## The task
Only the lines containing "https" belong in the answer; find them in the material below.

(Recorded information)

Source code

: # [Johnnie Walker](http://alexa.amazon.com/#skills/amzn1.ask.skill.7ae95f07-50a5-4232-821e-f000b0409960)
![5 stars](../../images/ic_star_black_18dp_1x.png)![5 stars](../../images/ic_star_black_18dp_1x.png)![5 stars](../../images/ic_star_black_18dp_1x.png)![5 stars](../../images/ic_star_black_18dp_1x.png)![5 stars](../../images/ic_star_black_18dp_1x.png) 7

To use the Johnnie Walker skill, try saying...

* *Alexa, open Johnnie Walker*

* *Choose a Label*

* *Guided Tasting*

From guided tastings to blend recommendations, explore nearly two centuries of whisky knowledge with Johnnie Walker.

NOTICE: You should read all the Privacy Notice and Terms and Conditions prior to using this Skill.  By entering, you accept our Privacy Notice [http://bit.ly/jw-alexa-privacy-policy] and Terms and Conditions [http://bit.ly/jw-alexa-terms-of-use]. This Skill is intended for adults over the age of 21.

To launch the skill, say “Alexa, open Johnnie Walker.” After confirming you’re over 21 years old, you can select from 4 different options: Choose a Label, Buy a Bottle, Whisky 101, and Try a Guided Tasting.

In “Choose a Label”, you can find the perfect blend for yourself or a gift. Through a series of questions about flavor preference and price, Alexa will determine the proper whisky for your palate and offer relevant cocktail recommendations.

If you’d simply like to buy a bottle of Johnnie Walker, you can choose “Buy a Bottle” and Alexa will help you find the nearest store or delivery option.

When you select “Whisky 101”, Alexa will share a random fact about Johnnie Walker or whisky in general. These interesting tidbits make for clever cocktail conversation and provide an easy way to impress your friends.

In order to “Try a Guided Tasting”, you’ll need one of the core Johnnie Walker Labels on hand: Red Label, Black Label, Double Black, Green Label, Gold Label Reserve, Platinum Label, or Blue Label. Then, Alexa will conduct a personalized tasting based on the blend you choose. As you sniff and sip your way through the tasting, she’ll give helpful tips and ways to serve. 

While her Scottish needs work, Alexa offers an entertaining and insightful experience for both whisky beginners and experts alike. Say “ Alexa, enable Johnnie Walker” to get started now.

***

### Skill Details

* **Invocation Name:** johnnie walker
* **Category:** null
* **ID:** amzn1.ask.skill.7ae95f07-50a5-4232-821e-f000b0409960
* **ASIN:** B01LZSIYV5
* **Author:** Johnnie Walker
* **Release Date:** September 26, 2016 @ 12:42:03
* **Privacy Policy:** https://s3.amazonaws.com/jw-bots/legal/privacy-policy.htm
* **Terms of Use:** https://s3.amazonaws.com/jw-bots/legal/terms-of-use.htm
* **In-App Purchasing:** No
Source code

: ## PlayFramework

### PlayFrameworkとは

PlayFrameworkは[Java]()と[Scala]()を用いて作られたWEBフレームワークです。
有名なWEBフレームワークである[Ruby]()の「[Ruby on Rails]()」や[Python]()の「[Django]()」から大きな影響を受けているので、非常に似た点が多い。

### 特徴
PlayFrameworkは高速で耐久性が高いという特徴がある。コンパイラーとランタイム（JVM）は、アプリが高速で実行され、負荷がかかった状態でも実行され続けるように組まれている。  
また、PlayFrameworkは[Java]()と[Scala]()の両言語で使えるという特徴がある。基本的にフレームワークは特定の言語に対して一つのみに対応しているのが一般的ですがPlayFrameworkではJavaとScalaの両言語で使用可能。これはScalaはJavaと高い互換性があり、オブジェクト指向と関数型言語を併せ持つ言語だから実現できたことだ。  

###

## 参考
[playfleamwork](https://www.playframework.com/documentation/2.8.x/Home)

(End Recorded information)
(Recorded information)

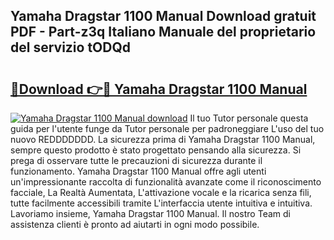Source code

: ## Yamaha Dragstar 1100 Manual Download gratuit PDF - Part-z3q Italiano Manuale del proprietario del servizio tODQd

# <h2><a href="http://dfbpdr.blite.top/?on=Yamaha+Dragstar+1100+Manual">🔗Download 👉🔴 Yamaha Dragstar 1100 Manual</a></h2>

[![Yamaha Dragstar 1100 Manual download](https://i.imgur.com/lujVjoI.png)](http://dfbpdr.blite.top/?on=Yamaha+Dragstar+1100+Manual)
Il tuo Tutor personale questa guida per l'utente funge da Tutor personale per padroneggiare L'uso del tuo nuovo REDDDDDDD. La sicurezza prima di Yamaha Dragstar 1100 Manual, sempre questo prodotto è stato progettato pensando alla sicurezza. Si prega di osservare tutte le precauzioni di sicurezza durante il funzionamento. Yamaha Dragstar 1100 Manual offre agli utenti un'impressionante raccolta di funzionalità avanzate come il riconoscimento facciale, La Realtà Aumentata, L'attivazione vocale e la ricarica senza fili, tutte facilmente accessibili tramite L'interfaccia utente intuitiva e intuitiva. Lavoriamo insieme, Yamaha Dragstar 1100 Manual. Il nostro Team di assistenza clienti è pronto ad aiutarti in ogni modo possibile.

(End Recorded information)

## Answer space
* **Privacy Policy:** https://s3.amazonaws.com/jw-bots/legal/privacy-policy.htm
* **Terms of Use:** https://s3.amazonaws.com/jw-bots/legal/terms-of-use.htm
[playfleamwork](https://www.playframework.com/documentation/2.8.x/Home)
[![Yamaha Dragstar 1100 Manual download](https://i.imgur.com/lujVjoI.png)](http://dfbpdr.blite.top/?on=Yamaha+Dragstar+1100+Manual)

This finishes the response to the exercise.